_WHAT YOU SHOULD DO_. Those lines of the following listing which contain the string "from" should be returned.

_EXTRACTED DATA_.
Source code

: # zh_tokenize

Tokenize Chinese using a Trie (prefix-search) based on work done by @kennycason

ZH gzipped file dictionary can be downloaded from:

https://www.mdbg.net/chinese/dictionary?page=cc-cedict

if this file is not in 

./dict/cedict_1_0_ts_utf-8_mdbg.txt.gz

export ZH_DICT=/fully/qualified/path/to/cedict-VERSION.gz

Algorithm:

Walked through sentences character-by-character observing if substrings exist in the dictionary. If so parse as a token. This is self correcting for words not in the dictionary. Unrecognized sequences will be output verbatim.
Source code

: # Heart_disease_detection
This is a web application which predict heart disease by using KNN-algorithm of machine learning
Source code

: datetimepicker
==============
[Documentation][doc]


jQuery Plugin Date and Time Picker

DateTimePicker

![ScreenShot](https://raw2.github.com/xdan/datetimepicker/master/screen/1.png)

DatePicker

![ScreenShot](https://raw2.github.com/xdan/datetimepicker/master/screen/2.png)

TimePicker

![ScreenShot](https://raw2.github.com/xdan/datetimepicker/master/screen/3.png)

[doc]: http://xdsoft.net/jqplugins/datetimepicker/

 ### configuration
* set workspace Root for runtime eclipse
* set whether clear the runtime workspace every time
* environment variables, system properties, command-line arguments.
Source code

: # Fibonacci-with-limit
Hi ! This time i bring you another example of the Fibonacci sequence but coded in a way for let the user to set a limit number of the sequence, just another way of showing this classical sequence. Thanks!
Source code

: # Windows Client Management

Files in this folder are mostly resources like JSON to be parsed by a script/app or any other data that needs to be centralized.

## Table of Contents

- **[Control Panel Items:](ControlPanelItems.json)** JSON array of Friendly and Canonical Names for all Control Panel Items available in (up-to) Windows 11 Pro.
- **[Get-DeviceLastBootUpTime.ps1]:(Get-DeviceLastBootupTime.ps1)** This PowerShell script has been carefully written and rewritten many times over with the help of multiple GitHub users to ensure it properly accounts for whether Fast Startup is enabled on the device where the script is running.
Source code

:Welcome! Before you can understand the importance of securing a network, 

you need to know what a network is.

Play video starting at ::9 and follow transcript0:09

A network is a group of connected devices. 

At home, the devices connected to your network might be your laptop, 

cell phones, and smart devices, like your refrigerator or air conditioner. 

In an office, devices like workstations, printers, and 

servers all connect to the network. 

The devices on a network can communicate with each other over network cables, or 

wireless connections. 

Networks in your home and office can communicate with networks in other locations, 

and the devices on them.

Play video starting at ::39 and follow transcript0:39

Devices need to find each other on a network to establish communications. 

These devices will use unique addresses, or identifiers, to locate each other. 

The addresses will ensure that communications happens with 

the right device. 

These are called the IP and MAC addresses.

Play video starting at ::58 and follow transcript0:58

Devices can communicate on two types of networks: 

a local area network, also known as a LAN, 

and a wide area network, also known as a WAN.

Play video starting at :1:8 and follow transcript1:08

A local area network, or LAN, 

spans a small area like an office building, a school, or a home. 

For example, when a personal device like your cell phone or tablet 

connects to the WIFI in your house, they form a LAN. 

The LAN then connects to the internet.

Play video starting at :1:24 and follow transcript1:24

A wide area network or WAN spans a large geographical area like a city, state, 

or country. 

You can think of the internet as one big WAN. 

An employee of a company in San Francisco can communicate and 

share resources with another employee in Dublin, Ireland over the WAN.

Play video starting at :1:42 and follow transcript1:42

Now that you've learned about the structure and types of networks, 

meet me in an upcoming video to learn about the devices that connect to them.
--
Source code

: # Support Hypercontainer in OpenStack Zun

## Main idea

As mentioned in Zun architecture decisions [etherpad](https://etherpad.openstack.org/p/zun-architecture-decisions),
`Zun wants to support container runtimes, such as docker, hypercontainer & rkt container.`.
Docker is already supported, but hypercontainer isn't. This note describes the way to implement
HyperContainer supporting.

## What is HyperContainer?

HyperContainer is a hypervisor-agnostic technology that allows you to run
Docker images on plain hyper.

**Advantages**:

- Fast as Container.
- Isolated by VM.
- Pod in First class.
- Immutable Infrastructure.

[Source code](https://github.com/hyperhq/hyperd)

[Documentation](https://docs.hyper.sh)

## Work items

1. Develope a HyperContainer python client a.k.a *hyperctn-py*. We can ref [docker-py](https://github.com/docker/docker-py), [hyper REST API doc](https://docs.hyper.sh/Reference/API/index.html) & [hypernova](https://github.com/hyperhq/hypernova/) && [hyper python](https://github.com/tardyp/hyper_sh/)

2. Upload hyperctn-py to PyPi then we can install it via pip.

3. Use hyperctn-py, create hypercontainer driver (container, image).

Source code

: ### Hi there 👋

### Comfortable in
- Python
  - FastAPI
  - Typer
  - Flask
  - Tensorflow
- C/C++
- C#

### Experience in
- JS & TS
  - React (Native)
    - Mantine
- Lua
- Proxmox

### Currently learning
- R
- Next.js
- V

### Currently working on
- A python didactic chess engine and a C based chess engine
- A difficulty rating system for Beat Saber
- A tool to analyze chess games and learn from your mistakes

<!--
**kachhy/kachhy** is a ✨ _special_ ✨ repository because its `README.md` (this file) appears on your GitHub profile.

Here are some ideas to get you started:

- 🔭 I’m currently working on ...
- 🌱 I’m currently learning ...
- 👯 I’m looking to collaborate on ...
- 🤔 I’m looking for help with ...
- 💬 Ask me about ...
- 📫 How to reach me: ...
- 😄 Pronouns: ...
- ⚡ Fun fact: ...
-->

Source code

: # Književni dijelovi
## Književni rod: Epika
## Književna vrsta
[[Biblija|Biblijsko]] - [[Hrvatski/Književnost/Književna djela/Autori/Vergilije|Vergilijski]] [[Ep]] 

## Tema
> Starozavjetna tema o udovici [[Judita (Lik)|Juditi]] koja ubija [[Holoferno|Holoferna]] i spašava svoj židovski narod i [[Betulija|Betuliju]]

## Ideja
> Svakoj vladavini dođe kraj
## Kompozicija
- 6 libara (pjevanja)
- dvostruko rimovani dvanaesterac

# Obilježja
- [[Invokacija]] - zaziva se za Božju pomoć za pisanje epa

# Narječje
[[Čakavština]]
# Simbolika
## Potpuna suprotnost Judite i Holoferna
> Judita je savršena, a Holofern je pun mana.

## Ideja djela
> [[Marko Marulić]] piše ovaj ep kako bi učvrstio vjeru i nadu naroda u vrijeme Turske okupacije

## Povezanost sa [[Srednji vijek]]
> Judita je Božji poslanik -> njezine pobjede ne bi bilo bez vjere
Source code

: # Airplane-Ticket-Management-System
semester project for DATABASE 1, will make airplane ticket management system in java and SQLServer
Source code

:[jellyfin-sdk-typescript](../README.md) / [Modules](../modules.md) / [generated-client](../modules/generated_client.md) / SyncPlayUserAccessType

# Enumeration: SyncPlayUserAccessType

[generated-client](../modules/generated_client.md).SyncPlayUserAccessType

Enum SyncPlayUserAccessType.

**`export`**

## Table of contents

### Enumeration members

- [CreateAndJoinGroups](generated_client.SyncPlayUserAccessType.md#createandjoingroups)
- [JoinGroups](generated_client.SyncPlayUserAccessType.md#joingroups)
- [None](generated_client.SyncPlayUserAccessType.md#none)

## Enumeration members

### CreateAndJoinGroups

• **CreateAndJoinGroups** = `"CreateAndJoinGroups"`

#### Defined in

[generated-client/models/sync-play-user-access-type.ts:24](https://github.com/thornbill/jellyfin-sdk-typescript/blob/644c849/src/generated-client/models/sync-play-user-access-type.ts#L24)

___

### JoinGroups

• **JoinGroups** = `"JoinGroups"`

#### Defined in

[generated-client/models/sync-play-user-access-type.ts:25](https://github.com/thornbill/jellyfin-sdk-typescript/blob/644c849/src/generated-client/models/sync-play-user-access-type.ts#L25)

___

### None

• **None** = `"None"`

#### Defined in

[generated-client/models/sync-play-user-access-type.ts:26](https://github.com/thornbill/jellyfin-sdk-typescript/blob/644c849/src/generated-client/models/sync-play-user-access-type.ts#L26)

_SOLVED EXERCISE_.
ZH gzipped file dictionary can be downloaded from:
- A tool to analyze chess games and learn from your mistakes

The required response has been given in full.